EXERCISE DETAILS: The full listing, exactly as written and with no images, is the expected output.

==== INFORMATION GIVEN

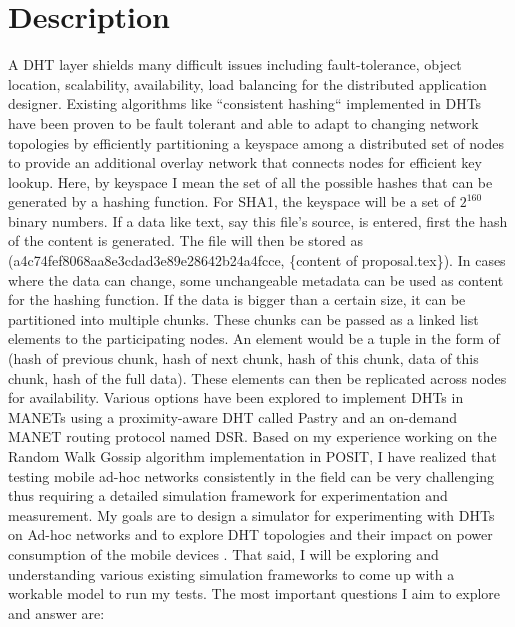 \documentclass[a4paper,10pt]{article}
\newcommand{\cmt}[2]{#2}
\begin{document}

\section*{Description}
A DHT layer shields many difficult issues including fault-tolerance, \cmt{locating object}{object location}, scalability, availability, load balancing for \cmt{}{the} distributed application designer\cite{Saumitra04howto}. Existing algorithms like ``consistent hashing`` implemented in DHTs have been proven to be fault tolerant and able to adapt to changing network topologies by efficiently partitioning a keyspace among \cmt{}{a} distributed set of nodes \cmt{and}{to} provide an additional overlay network \cmt{which connects nodes such that the node responsible for any key can be efficiently located}{that connects nodes for efficient key lookup}\cite{consistentHashing}. Here, by keyspace I mean the set of all the possible hashes that can be generated by a hashing function. For SHA1, the keyspace will be a set of $2^160$ binary numbers. If a data like text, say this file's source, is entered, first the hash of the content is generated. The file will then be stored as (a4c74fef8068aa8e3cdad3e89e28642b24a4fcce, \{content of proposal.tex\}). In cases where the data can change, some unchangeable metadata can be used as content for the hashing function. If the data is bigger than a certain size, it can be partitioned into multiple chunks. These chunks can be passed as a linked list elements to the participating nodes. An element would be a tuple in the form of (hash of previous chunk, hash of next chunk, hash of this chunk, data of this chunk, hash of the full data).  These elements can then be replicated across nodes for availability. Various options have been explored to implement DHTs in MANETs using a proximity-aware DHT \cmt{}{called} Pastry\cite{Rowstron01pastry:scalable} and \cmt{}{an} on-demand MANET routing protocol \cmt{}{named} DSR\cite{Johnson02dynamicsource}. Based on my experience working on the Random Walk Gossip algorithm implementation \cmt{on}{in} POSIT\cite{positRWG}, I have realized that testing mobile ad-hoc networks consistently in the field can be very challenging \cmt{without}{thus requiring} a detailed \cmt{test}{} simulation \cmt{}{framework} \cmt{to base it on}{for experimentation and measurement}. My goals are to design a simulator for experimenting with DHTs on Ad-hoc networks\cmt{,}{ and to} explor\cmt{ing}{e} \cmt{network}{DHT} topologies and \cmt{}{their impact on} power consumption \cmt{in the}{of the mobile} devices \cmt{communicating}{}. That said, I will be exploring and understanding various existing simulation frameworks to come up with a workable model to run my tests. The most important questions I aim to explore and answer are:
\end{document}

========

ANSWER FOR THIS EXERCISE:
 \documentclass[a4paper,10pt]{article}
\newcommand{\cmt}[2]{#2}
\begin{document}

\section*{Description}
A DHT layer shields many difficult issues including fault-tolerance, \cmt{locating object}{object location}, scalability, availability, load balancing for \cmt{}{the} distributed application designer\cite{Saumitra04howto}. Existing algorithms like ``consistent hashing`` implemented in DHTs have been proven to be fault tolerant and able to adapt to changing network topologies by efficiently partitioning a keyspace among \cmt{}{a} distributed set of nodes \cmt{and}{to} provide an additional overlay network \cmt{which connects nodes such that the node responsible for any key can be efficiently located}{that connects nodes for efficient key lookup}\cite{consistentHashing}. Here, by keyspace I mean the set of all the possible hashes that can be generated by a hashing function. For SHA1, the keyspace will be a set of $2^160$ binary numbers. If a data like text, say this file's source, is entered, first the hash of the content is generated. The file will then be stored as (a4c74fef8068aa8e3cdad3e89e28642b24a4fcce, \{content of proposal.tex\}). In cases where the data can change, some unchangeable metadata can be used as content for the hashing function. If the data is bigger than a certain size, it can be partitioned into multiple chunks. These chunks can be passed as a linked list elements to the participating nodes. An element would be a tuple in the form of (hash of previous chunk, hash of next chunk, hash of this chunk, data of this chunk, hash of the full data).  These elements can then be replicated across nodes for availability. Various options have been explored to implement DHTs in MANETs using a proximity-aware DHT \cmt{}{called} Pastry\cite{Rowstron01pastry:scalable} and \cmt{}{an} on-demand MANET routing protocol \cmt{}{named} DSR\cite{Johnson02dynamicsource}. Based on my experience working on the Random Walk Gossip algorithm implementation \cmt{on}{in} POSIT\cite{positRWG}, I have realized that testing mobile ad-hoc networks consistently in the field can be very challenging \cmt{without}{thus requiring} a detailed \cmt{test}{} simulation \cmt{}{framework} \cmt{to base it on}{for experimentation and measurement}. My goals are to design a simulator for experimenting with DHTs on Ad-hoc networks\cmt{,}{ and to} explor\cmt{ing}{e} \cmt{network}{DHT} topologies and \cmt{}{their impact on} power consumption \cmt{in the}{of the mobile} devices \cmt{communicating}{}. That said, I will be exploring and understanding various existing simulation frameworks to come up with a workable model to run my tests. The most important questions I aim to explore and answer are:
\end{document}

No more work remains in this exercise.